> [Brief] Output all entries precisely and leave out the pictures.

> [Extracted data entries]

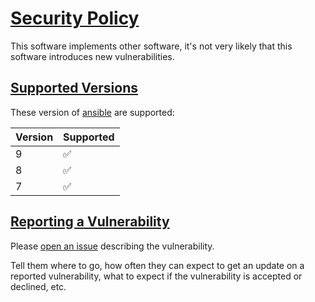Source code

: # [Security Policy](#security-policy)

This software implements other software, it's not very likely that this software introduces new vulnerabilities.

## [Supported Versions](#supported-versions)

These version of [ansible](https://pypi.org/project/ansible/) are supported:

| Version | Supported          |
| ------- | ------------------ |
| 9       | :white_check_mark: |
| 8       | :white_check_mark: |
| 7       | :white_check_mark: |

## [Reporting a Vulnerability](#reporting-a-vulnarability)

Please [open an issue](https://github.com/buluma/ansible-role-glusterfs/issues) describing the vulnerability.

Tell them where to go, how often they can expect to get an update on a
reported vulnerability, what to expect if the vulnerability is accepted or
declined, etc.
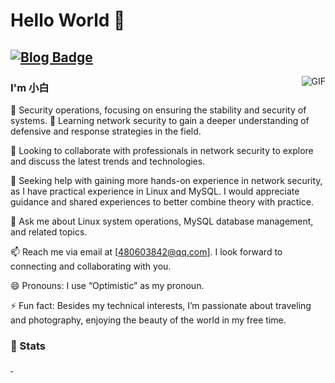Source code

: 
# Hello World 👋

[![Blog Badge](https://img.shields.io/badge/blog-25k%20pageview-brightgreen)](https://blog.csdn.net/ydj2200012810)
---
<img align="right" alt="GIF" src="https://raw.githubusercontent.com/haoruilee/haoruilee/master/pic/pusheencode.gif" />

### I'm 小白

🔭 Security operations, focusing on ensuring the stability and security of systems.
🌱 Learning network security to gain a deeper understanding of defensive and 
response strategies in the field.

👯 Looking to collaborate with professionals in network security to explore
and discuss the latest trends and technologies.

🤔 Seeking help with gaining more hands-on experience in network security, as
I have practical experience in Linux and MySQL. I would appreciate guidance and 
shared experiences to better combine theory with practice.


💬 Ask me about Linux system operations, MySQL database management, and related 
topics.

📫 Reach me via email at [480603842@qq.com]. I look forward to connecting and 
collaborating with you.

😄 Pronouns: I use “Optimistic” as my pronoun.

⚡ Fun fact: Besides my technical interests, I’m passionate about traveling and 
photography, enjoying the beauty of the world in my free time.
### 🚦 Stats

<a href="https://github.com/ydj-baitang/emailwebsite">
  <img src="https://github-readme-stats.vercel.app/api?username=ydj-baitang&show_icons=true&hide=commits"  alt=""/>
</a>
<a href="https://github.com/ydj-baitang/emailwebsite">
  <img src="https://github-readme-stats.vercel.app/api/top-langs/?username=ydj-baitang&layout=compact"  alt=""/>
</a>

<p align="center"> 
  <img src="https://profile-counter.glitch.me/ydj-baitang/count.svg"  alt=""/>
</p>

> [Answer below]
Source code

: # [Security Policy](#security-policy)

This software implements other software, it's not very likely that this software introduces new vulnerabilities.

## [Supported Versions](#supported-versions)

These version of [ansible](https://pypi.org/project/ansible/) are supported:

| Version | Supported          |
| ------- | ------------------ |
| 9       | :white_check_mark: |
| 8       | :white_check_mark: |
| 7       | :white_check_mark: |

## [Reporting a Vulnerability](#reporting-a-vulnarability)

Please [open an issue](https://github.com/buluma/ansible-role-glusterfs/issues) describing the vulnerability.

Tell them where to go, how often they can expect to get an update on a
reported vulnerability, what to expect if the vulnerability is accepted or
declined, etc.
Source code

: 
# Hello World 👋

[![Blog Badge](https://img.shields.io/badge/blog-25k%20pageview-brightgreen)](https://blog.csdn.net/ydj2200012810)
---
<img align="right" alt="GIF" src="https://raw.githubusercontent.com/haoruilee/haoruilee/master/pic/pusheencode.gif" />

### I'm 小白

🔭 Security operations, focusing on ensuring the stability and security of systems.
🌱 Learning network security to gain a deeper understanding of defensive and 
response strategies in the field.

👯 Looking to collaborate with professionals in network security to explore
and discuss the latest trends and technologies.

🤔 Seeking help with gaining more hands-on experience in network security, as
I have practical experience in Linux and MySQL. I would appreciate guidance and 
shared experiences to better combine theory with practice.


💬 Ask me about Linux system operations, MySQL database management, and related 
topics.

📫 Reach me via email at [480603842@qq.com]. I look forward to connecting and 
collaborating with you.

😄 Pronouns: I use “Optimistic” as my pronoun.

⚡ Fun fact: Besides my technical interests, I’m passionate about traveling and 
photography, enjoying the beauty of the world in my free time.
### 🚦 Stats

<a href="https://github.com/ydj-baitang/emailwebsite">
  <img src="https://github-readme-stats.vercel.app/api?username=ydj-baitang&show_icons=true&hide=commits"  alt=""/>
</a>
<a href="https://github.com/ydj-baitang/emailwebsite">
  <img src="https://github-readme-stats.vercel.app/api/top-langs/?username=ydj-baitang&layout=compact"  alt=""/>
</a>

<p align="center"> 
  <img src="https://profile-counter.glitch.me/ydj-baitang/count.svg"  alt=""/>
</p>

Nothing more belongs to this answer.